Below are the entries. Transcribe exactly the lines from the one with "the maxim that" through the one with "entities from other", ends included, and leave out all others.

▸ The data
==================================================

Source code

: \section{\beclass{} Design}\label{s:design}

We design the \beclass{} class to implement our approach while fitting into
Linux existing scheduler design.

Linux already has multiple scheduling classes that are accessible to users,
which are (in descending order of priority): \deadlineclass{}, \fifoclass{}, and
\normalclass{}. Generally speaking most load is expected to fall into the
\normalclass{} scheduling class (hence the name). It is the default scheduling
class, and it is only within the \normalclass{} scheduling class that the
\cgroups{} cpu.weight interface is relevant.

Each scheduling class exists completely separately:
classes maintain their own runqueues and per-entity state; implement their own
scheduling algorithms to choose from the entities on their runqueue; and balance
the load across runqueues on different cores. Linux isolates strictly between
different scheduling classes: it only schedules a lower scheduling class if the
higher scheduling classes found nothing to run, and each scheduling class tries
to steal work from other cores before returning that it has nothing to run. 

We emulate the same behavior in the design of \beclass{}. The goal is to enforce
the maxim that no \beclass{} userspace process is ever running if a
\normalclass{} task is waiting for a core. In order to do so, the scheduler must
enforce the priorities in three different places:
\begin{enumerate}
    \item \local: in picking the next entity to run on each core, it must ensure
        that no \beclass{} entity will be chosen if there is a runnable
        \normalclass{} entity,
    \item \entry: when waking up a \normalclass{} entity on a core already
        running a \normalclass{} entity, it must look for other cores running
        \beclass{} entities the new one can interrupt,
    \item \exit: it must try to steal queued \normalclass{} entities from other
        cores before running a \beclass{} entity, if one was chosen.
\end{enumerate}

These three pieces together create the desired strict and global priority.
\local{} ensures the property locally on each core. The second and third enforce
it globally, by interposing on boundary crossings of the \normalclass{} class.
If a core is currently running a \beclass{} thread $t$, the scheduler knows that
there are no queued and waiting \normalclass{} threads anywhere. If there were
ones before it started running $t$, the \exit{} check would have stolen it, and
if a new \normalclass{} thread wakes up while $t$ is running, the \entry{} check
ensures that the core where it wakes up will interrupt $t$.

==================================================

▸ Finished exercise
the maxim that no \beclass{} userspace process is ever running if a
\normalclass{} task is waiting for a core. In order to do so, the scheduler must
enforce the priorities in three different places:
\begin{enumerate}
    \item \local: in picking the next entity to run on each core, it must ensure
        that no \beclass{} entity will be chosen if there is a runnable
        \normalclass{} entity,
    \item \entry: when waking up a \normalclass{} entity on a core already
        running a \normalclass{} entity, it must look for other cores running
        \beclass{} entities the new one can interrupt,
    \item \exit: it must try to steal queued \normalclass{} entities from other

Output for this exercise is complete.